Photocatalytic activity of germanosilicate glassceramics containing Ga2O3 nanostructures

Photocatalysis is a crucial process in sustainable environmental technologies and in the development of next generation hydrogen production lines. The opportunity of having photocatalytic activity in glasses and glassceramics may open the way to the design of novel photocatalytic systems based on optical fiber geometry as well as self-cleaning windows and containers. Here we show the photocatalytic performances of nanostructured glassceramics with an amorphous germanosilicate matrix embedding nanoparticles of gallium oxide in the gamma phase. The latter is a wide band gap oxide with known photocatalytic activity.
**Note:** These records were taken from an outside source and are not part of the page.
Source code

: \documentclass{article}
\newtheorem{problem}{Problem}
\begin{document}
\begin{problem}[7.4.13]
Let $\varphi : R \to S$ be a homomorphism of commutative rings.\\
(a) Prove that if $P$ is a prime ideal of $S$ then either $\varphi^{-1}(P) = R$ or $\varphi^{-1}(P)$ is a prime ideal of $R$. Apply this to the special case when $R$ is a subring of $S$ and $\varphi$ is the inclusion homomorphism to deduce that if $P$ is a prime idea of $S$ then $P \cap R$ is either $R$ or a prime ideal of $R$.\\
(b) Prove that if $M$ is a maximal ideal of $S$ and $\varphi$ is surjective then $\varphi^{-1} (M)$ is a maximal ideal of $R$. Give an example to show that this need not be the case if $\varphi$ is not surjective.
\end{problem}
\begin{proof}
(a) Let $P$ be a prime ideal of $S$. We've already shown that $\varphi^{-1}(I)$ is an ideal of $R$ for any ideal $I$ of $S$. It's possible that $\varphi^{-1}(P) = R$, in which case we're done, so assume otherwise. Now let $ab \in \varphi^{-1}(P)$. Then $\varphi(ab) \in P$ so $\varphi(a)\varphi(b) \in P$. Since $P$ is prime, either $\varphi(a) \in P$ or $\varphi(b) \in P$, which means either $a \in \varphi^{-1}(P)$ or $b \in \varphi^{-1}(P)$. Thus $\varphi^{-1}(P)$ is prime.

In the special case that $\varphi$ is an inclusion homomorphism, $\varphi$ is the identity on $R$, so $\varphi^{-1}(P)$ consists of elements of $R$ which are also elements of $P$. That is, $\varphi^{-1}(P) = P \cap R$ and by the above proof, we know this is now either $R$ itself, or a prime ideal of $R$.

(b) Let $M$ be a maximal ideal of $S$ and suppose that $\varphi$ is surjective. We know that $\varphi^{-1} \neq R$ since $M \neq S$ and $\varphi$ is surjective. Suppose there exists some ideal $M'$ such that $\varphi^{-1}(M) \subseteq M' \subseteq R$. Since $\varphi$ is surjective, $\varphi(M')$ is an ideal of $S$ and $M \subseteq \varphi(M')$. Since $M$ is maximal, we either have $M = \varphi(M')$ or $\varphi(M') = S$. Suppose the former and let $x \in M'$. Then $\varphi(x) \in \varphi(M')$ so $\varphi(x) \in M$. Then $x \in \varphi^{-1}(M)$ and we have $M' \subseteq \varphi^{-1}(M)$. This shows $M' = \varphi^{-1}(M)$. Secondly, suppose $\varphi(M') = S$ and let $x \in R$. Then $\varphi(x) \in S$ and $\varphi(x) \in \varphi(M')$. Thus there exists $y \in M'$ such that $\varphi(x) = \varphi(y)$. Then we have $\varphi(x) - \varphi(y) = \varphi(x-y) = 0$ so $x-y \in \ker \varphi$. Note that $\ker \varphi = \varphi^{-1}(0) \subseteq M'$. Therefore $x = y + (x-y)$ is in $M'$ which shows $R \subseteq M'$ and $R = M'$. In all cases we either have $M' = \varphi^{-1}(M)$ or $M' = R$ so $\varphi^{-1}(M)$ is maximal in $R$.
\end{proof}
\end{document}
In this study we have investigated glasses obtained by melt quenching method and with molar composition 7.5%Li2O-2.5%Na2O-20%-Ga2O3-25%SiO2-45%GeO2. The nanocrystallization has been achieved according to a two-step thermal treatment (18 hours at 570 °C followed by 30 min at 651 °C) which maximize the number of nanoparticles per volume with an average size of less than 10 nm. Photocatalytic degradation of rhodamine dye in water under UV illumination was performed using powdered samples. The results evidence a photocatalytic activity of the system which follows a mixed kinetics of the 0th and 1st order. Interestingly, the performances of the recovered powders after the first cycle show better results with respect to pristine sample. The formation of defects probably responsible of such an enhancement has been detected by photoluminescence experiments.